Bay Area/ San Francisco/ Parks & Nature
Published on December 21, 2021
Golden Gate Audubon Society’s Christmas Bird Count kicks off after a year-long hiatusDouble-crested cormorant adult standing with its wings spread, drying its wet wings | Photo: Courtesy of yhelfman

For the first time since 2019, nearly 600 bird watchers will take to Bay Area parks, shorelines, and their backyards over the next two weeks for the Golden Gate Audubon Society’s annual Christmas Bird Count (CBC).

Due to the ever-evolving COVID-19 pandemic, the region’s largest bird count of its kind was postponed in 2020 of an abundance of caution. (Last December, the annual bird counting event was abruptly canceled amid 2020’s winter surge of COVID-19 cases.) But with vaccination rates on the rise and new case counts relatively stable, the Golden Gate Audubon Society’s annual CBC event is, again, in full swing for 2021.

“A lot of people got into birds during COVID, now some of them are coming to join the count,” said Siobhan Ruck, co-organizer of the San Francisco count — which is set to be held Tuesday, December 28 — to KPIX. “We have quite a few more beginners on the list this year, some of whom just started birding a year ago.”

The Audubon Society’s 122-year-old bird count is one of the longest-running of its kind.
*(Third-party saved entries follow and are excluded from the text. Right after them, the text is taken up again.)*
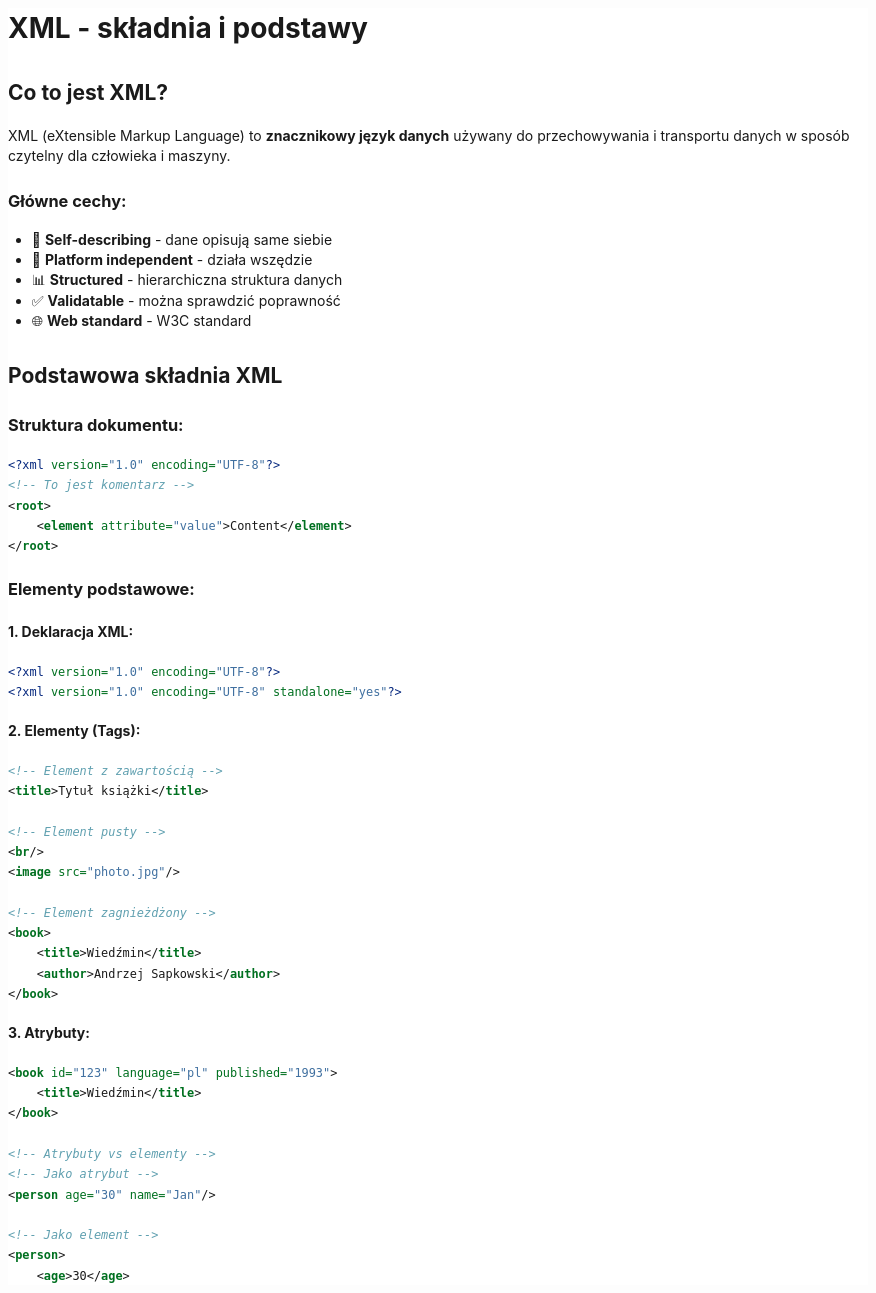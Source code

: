 # XML - składnia i podstawy

## Co to jest XML?

XML (eXtensible Markup Language) to **znacznikowy język danych** używany do przechowywania i transportu danych w sposób czytelny dla człowieka i maszyny.

### Główne cechy:
- 📝 **Self-describing** - dane opisują same siebie
- 🔄 **Platform independent** - działa wszędzie
- 📊 **Structured** - hierarchiczna struktura danych
- ✅ **Validatable** - można sprawdzić poprawność
- 🌐 **Web standard** - W3C standard

## Podstawowa składnia XML

### Struktura dokumentu:
```xml
<?xml version="1.0" encoding="UTF-8"?>
<!-- To jest komentarz -->
<root>
    <element attribute="value">Content</element>
</root>
```

### Elementy podstawowe:

#### 1. **Deklaracja XML**:
```xml
<?xml version="1.0" encoding="UTF-8"?>
<?xml version="1.0" encoding="UTF-8" standalone="yes"?>
```

#### 2. **Elementy (Tags)**:
```xml
<!-- Element z zawartością -->
<title>Tytuł książki</title>

<!-- Element pusty -->
<br/>
<image src="photo.jpg"/>

<!-- Element zagnieżdżony -->
<book>
    <title>Wiedźmin</title>
    <author>Andrzej Sapkowski</author>
</book>
```

#### 3. **Atrybuty**:
```xml
<book id="123" language="pl" published="1993">
    <title>Wiedźmin</title>
</book>

<!-- Atrybuty vs elementy -->
<!-- Jako atrybut -->
<person age="30" name="Jan"/>

<!-- Jako element -->
<person>
    <age>30</age>
```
Participants double as in-the-field scientists during the watching events, providing helpful insights into bird populations, avian behaviors, observing species, and more. The 2021 bird count officially kicked off Sunday in Oakland with people scouring the city, documenting the birds they came across.
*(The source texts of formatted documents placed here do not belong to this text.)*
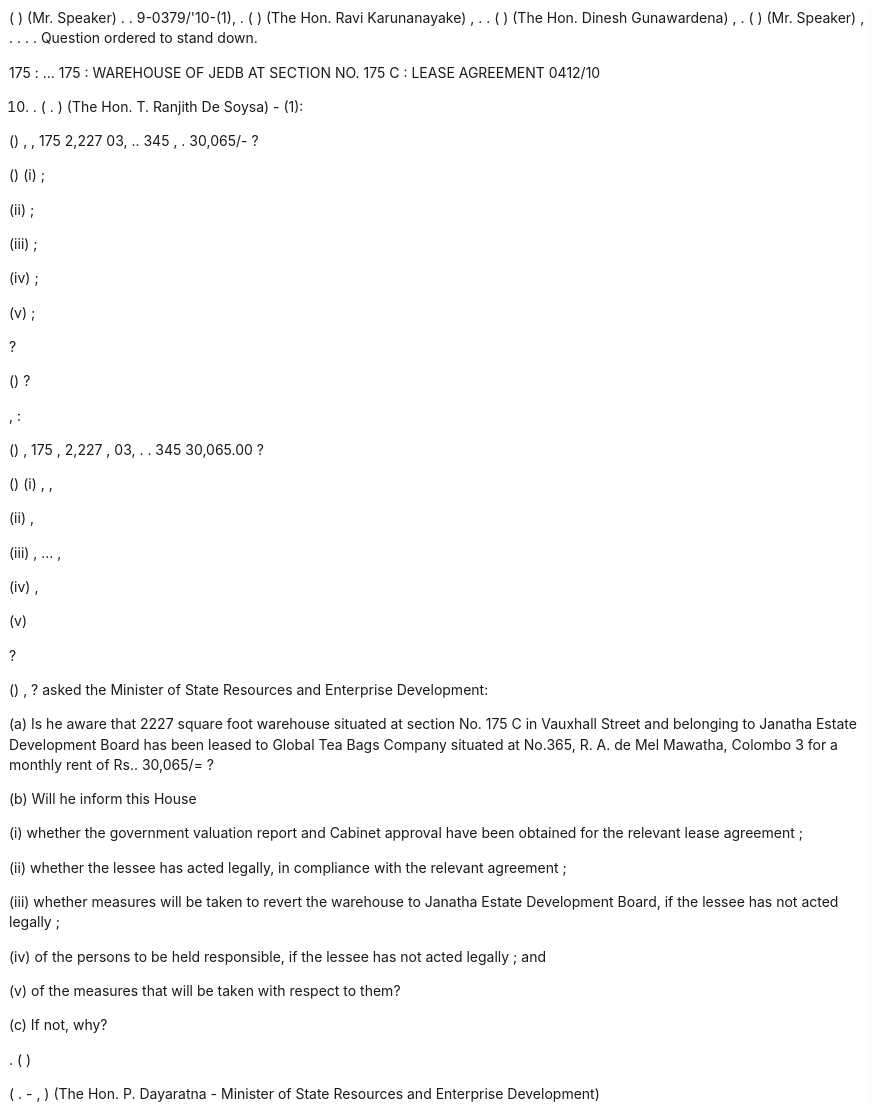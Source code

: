 ( ) (Mr. Speaker) . . 9-0379/'10-(1), . ( ) (The Hon. Ravi Karunanayake) , . . ( ) (The Hon. Dinesh Gunawardena) , . ( ) (Mr. Speaker) , . . . . Question ordered to stand down.

175 : ... 175 : WAREHOUSE OF JEDB AT SECTION NO. 175 C : LEASE AGREEMENT 0412/10

10. . ( . ) (The Hon. T. Ranjith De Soysa) - (1):

() , , 175 2,227 03, .. 345 , . 30,065/- ?

() (i) ;

(ii) ;

(iii) ;

(iv) ;

(v) ;

?

() ?

, :

() , 175 , 2,227 , 03, . . 345 30,065.00 ?

() (i) , ,

(ii) ,

(iii) , ... ,

(iv) ,

(v)

?

() , ? asked the Minister of State Resources and Enterprise Development:

(a) Is he aware that 2227 square foot warehouse situated at section No. 175 C in Vauxhall Street and belonging to Janatha Estate Development Board has been leased to Global Tea Bags Company situated at No.365, R. A. de Mel Mawatha, Colombo 3 for a monthly rent of Rs.. 30,065/= ?

(b) Will he inform this House

(i) whether the government valuation report and Cabinet approval have been obtained for the relevant lease agreement ;

(ii) whether the lessee has acted legally, in compliance with the relevant agreement ;

(iii) whether measures will be taken to revert the warehouse to Janatha Estate Development Board, if the lessee has not acted legally ;

(iv) of the persons to be held responsible, if the lessee has not acted legally ; and

(v) of the measures that will be taken with respect to them?

(c) If not, why?

. ( )

( . - , ) (The Hon. P. Dayaratna - Minister of State Resources and Enterprise Development)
This year, too, saw Richmond added to the Golden Gate Audubon Society’s count; that survey will take place January 2. 

All three of this year’s counts attempt to record all the birds encountered within a defined 15-mile diameter — about 177 square miles — of each area the counts occur during a single calendar day. While the San Francisco county historical averages around 175 species documents, the Oakland count usually sees more than 186 bird species accounted for; it’s yet to be determined what numbers the Richmond count will yield.

But keeping the pandemic in mind, all the group's events this year will be held on Zoom.